■ **TASK DESCRIPTION**
Take from the material every line that contains the word "introduces".

■ **PROVIDED DATA**
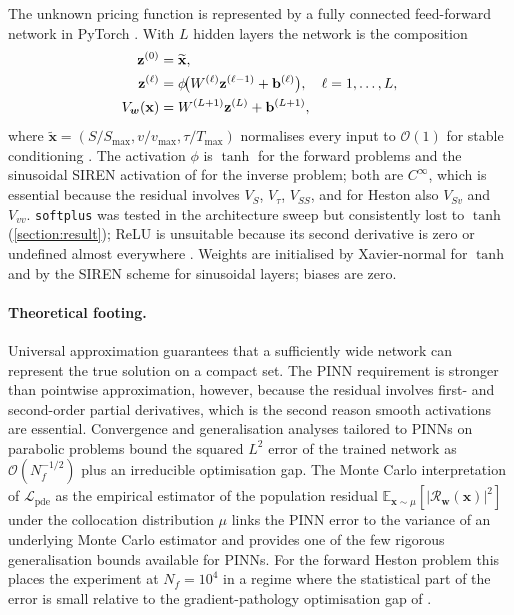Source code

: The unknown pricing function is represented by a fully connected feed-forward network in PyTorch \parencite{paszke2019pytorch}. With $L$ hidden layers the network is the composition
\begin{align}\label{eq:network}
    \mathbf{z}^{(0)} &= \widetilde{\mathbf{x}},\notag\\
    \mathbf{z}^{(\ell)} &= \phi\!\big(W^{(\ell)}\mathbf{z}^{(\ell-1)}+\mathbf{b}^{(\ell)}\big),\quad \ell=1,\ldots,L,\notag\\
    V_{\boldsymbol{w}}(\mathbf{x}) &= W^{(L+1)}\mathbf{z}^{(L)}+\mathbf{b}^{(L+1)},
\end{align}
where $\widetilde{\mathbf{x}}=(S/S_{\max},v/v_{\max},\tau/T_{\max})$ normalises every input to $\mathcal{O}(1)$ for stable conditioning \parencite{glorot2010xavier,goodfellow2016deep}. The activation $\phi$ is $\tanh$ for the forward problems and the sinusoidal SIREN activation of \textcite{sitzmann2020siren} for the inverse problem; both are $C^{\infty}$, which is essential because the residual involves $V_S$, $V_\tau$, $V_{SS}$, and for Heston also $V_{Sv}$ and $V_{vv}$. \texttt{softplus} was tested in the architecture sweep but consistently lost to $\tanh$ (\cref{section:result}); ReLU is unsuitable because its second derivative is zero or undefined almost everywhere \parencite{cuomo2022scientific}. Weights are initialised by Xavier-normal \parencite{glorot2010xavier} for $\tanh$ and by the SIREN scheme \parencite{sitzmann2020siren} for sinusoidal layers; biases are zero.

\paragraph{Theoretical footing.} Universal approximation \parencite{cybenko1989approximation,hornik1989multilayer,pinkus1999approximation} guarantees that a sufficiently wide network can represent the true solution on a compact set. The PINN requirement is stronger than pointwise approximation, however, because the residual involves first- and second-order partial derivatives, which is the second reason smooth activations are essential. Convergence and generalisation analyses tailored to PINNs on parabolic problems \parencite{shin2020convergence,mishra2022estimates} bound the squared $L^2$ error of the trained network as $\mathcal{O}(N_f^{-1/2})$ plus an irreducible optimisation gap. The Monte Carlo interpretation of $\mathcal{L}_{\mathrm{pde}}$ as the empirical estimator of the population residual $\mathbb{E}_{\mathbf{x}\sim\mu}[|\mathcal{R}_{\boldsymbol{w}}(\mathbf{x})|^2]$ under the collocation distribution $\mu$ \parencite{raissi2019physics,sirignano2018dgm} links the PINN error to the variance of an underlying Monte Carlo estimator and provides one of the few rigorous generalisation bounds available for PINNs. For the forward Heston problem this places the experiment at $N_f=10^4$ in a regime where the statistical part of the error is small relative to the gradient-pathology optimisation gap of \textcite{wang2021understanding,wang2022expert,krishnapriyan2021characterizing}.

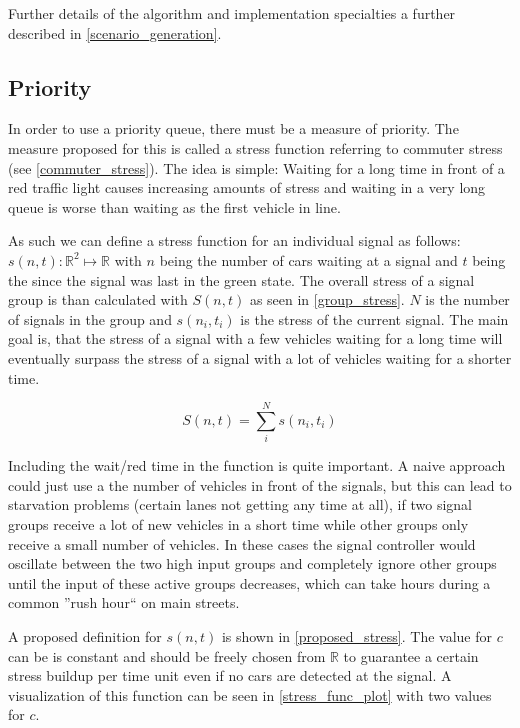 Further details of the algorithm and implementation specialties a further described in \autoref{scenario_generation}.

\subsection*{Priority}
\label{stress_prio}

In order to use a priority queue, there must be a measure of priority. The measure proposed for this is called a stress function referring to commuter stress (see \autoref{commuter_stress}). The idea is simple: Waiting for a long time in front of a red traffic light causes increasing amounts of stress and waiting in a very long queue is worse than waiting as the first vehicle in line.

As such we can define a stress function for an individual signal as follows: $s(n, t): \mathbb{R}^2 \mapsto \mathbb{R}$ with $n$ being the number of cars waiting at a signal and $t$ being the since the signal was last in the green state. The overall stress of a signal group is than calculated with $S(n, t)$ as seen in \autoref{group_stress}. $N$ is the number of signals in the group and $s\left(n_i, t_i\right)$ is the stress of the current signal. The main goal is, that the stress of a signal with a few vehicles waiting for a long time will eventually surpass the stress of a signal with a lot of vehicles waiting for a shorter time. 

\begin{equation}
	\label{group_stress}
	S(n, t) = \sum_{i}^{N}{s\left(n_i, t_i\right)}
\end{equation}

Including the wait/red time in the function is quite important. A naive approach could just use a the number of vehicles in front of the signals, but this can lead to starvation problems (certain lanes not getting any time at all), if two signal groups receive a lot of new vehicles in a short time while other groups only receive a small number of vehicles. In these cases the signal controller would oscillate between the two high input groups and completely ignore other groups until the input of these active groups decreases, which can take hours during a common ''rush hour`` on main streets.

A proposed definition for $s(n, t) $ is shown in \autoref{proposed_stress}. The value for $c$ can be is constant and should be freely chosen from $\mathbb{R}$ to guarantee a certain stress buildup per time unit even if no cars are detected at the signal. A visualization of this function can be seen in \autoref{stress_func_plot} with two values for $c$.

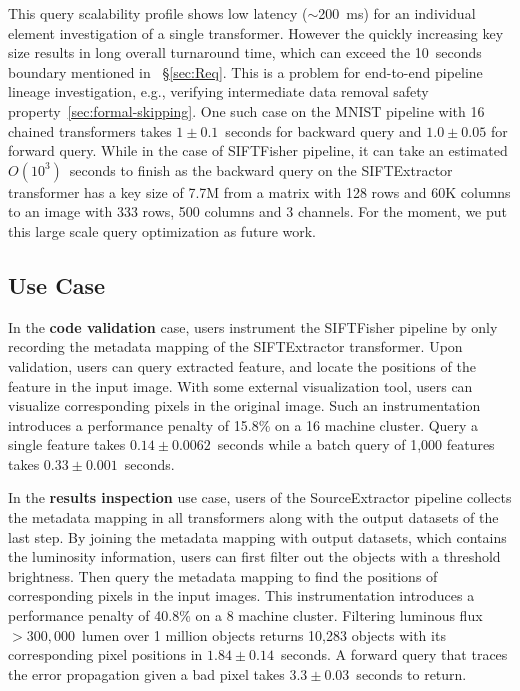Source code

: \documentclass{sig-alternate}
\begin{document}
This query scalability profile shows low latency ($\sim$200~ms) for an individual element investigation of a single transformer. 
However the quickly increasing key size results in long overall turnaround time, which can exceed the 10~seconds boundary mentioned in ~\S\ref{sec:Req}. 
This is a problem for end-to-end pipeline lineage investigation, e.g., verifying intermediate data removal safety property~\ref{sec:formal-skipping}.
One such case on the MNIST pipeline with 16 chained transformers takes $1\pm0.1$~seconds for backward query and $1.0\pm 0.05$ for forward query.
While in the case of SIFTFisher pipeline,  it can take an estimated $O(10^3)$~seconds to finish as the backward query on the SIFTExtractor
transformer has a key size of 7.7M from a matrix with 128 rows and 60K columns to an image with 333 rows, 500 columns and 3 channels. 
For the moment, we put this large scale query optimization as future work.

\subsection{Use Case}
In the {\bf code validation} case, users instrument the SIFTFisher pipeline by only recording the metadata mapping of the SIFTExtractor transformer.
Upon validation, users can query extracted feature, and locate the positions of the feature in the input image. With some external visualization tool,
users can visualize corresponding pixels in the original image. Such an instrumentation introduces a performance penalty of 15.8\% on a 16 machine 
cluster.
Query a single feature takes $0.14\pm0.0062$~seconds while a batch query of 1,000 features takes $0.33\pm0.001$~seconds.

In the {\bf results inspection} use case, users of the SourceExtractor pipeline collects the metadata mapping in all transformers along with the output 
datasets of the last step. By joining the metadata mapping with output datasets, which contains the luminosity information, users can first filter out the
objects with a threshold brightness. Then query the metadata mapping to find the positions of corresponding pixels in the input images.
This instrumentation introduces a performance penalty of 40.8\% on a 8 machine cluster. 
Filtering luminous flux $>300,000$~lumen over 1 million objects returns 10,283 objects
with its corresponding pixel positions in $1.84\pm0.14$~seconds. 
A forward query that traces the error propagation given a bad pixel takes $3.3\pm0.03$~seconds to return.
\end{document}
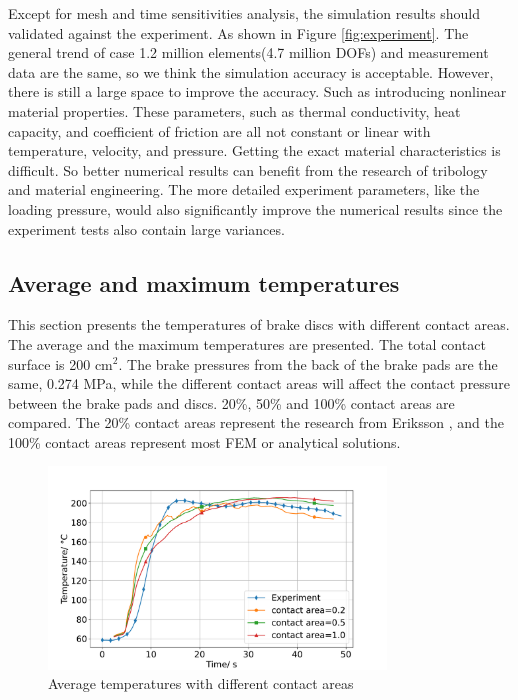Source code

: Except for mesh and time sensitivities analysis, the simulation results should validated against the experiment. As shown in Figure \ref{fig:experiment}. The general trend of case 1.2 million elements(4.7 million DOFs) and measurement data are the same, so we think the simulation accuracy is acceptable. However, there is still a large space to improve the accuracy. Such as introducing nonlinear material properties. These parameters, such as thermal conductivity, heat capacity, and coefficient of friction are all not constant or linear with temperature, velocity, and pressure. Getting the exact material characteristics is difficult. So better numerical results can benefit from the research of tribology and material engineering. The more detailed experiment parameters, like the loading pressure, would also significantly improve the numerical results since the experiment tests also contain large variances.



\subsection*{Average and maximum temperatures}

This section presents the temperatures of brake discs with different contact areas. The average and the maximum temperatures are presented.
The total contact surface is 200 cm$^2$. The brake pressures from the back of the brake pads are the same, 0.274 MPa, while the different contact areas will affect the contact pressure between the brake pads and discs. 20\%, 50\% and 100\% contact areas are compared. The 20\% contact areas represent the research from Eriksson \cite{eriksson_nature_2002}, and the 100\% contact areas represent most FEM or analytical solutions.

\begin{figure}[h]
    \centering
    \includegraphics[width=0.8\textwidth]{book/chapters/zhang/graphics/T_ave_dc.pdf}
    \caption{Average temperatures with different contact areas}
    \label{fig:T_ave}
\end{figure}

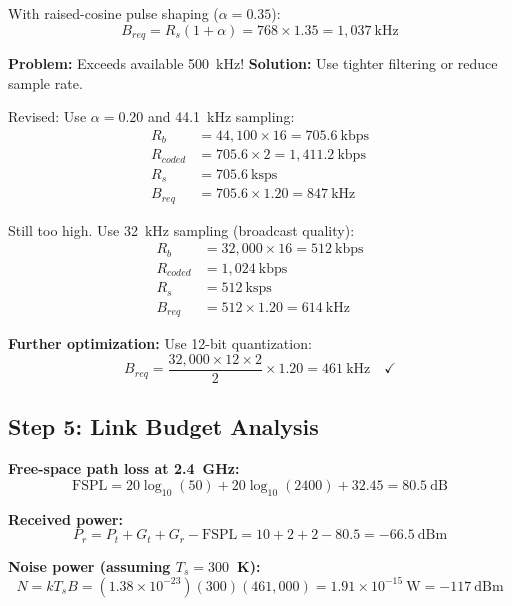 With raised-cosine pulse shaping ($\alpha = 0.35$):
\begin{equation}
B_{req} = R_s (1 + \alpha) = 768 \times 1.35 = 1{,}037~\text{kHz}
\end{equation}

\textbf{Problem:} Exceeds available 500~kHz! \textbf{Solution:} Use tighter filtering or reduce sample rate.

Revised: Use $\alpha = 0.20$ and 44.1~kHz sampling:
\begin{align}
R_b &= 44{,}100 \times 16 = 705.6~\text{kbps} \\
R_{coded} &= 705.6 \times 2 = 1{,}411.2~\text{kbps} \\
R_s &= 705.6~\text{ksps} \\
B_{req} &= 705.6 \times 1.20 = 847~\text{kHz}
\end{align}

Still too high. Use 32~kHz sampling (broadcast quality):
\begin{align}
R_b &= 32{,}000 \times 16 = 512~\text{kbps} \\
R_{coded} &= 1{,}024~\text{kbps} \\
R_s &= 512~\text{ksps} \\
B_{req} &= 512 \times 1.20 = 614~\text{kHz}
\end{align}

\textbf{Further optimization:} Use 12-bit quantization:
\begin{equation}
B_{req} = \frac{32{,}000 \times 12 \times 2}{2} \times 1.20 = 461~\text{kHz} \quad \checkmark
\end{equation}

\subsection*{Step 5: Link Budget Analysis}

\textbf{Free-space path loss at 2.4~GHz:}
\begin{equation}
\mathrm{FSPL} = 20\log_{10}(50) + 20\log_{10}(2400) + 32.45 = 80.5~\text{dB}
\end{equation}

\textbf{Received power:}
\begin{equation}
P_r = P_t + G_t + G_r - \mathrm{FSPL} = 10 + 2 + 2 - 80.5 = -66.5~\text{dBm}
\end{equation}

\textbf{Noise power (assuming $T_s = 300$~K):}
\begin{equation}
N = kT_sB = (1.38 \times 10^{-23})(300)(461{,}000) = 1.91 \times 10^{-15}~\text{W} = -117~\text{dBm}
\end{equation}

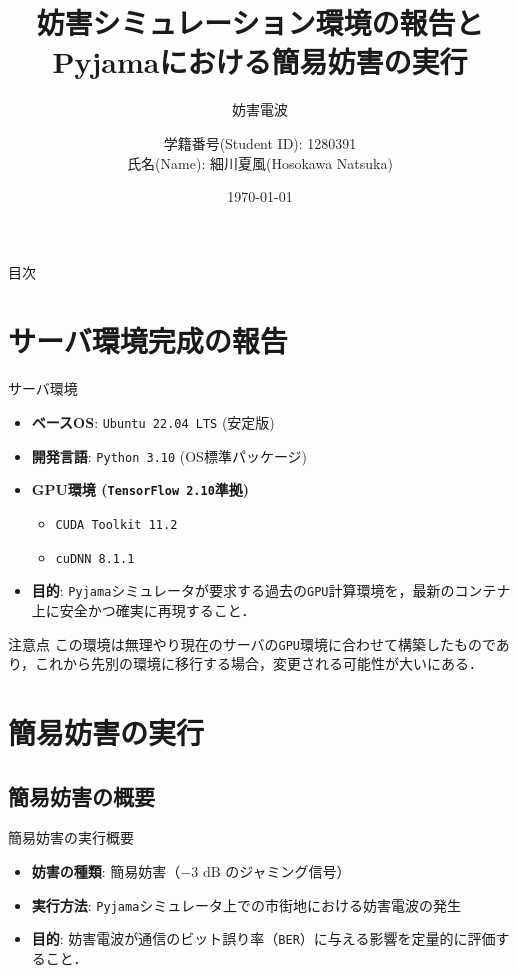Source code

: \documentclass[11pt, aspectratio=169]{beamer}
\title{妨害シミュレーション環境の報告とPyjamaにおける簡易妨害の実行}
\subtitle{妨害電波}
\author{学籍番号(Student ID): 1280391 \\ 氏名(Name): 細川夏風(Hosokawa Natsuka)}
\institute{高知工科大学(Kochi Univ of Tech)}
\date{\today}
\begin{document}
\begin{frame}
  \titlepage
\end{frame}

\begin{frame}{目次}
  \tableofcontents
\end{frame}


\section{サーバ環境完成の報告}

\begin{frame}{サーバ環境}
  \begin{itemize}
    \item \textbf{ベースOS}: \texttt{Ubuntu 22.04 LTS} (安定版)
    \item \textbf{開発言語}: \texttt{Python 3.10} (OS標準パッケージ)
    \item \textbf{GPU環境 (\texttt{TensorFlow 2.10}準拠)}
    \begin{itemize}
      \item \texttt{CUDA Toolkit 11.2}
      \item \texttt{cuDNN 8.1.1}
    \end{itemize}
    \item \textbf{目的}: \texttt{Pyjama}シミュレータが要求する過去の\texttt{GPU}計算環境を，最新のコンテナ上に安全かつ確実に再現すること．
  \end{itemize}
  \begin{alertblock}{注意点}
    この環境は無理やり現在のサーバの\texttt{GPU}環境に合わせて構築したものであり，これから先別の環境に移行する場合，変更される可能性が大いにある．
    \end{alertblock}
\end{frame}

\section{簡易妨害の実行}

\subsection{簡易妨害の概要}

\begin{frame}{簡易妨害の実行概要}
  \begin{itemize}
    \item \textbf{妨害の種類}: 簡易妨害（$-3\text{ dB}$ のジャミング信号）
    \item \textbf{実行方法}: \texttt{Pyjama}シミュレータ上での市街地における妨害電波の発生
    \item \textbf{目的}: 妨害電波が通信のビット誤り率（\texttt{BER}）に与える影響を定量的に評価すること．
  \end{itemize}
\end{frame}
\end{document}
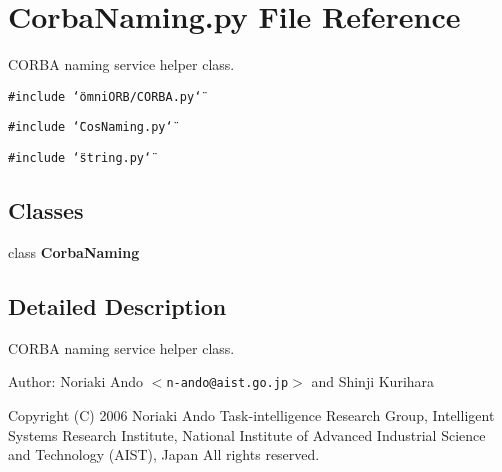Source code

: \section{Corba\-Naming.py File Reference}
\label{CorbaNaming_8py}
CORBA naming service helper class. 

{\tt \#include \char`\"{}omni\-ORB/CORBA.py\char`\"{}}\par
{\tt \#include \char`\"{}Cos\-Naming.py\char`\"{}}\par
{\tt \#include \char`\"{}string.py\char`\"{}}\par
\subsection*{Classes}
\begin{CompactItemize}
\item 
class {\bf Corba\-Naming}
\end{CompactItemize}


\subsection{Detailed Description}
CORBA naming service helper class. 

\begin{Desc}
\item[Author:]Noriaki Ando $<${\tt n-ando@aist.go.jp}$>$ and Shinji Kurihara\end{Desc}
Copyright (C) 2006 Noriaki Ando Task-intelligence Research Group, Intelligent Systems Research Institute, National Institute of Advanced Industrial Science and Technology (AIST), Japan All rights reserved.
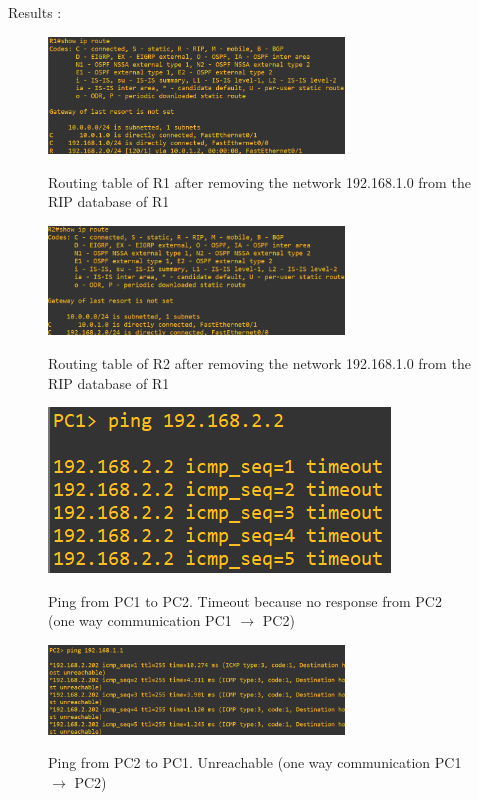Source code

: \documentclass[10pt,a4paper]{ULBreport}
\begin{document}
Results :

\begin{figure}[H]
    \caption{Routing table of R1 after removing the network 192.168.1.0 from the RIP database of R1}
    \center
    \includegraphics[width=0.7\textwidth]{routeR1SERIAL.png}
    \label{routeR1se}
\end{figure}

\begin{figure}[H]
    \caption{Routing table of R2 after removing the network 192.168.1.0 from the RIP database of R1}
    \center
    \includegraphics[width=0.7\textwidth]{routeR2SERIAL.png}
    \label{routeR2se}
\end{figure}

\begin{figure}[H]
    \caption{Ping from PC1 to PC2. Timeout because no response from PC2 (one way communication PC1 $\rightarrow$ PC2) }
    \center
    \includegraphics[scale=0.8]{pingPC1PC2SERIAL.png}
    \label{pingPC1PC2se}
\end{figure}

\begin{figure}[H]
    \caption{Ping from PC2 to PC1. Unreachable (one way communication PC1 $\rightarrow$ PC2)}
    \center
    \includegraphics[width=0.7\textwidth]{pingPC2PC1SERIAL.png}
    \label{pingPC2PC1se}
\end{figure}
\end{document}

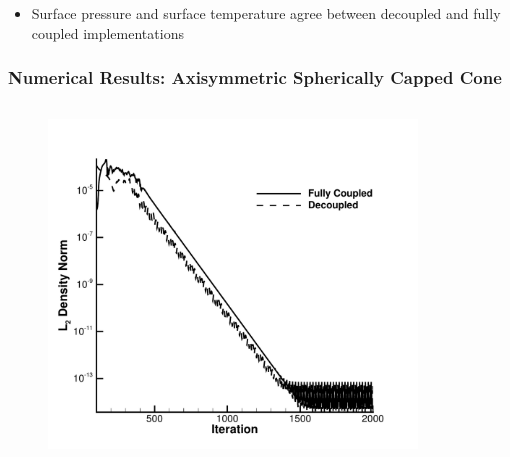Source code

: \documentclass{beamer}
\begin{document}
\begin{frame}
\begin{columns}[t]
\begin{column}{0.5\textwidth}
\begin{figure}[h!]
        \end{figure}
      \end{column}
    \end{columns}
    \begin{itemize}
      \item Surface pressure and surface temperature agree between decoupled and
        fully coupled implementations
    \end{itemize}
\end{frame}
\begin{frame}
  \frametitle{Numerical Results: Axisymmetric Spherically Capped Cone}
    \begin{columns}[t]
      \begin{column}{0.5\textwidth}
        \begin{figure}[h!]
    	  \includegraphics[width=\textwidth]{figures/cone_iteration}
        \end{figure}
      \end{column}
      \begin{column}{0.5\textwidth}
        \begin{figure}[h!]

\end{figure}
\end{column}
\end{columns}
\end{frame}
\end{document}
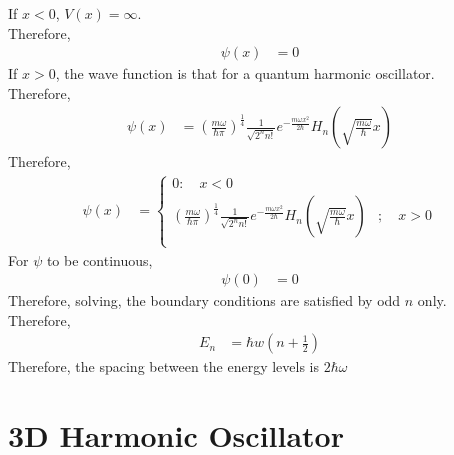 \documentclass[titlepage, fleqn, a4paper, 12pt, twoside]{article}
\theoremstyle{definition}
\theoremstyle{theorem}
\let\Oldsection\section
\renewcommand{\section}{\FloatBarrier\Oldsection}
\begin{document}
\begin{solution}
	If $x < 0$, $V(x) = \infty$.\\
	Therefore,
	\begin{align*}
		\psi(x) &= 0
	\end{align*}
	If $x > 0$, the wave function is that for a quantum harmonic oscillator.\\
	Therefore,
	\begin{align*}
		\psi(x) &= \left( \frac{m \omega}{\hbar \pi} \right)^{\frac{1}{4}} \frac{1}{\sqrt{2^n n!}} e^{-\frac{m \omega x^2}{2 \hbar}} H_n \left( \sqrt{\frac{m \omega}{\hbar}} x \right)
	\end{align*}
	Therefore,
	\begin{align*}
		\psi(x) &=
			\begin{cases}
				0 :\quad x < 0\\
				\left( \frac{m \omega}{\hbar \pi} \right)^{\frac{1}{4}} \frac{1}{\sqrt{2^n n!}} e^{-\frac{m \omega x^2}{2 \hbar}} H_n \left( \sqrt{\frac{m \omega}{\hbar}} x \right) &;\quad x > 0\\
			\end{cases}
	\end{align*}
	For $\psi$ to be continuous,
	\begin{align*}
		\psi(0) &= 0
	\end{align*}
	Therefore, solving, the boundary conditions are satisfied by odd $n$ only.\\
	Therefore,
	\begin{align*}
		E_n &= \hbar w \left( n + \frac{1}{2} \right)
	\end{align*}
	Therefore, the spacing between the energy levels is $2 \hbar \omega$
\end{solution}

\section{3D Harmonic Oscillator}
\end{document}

■ **ANSWER AREA**
users can visualize corresponding pixels in the original image. Such an instrumentation introduces a performance penalty of 15.8\% on a 16 machine 
This instrumentation introduces a performance penalty of 40.8\% on a 8 machine cluster. 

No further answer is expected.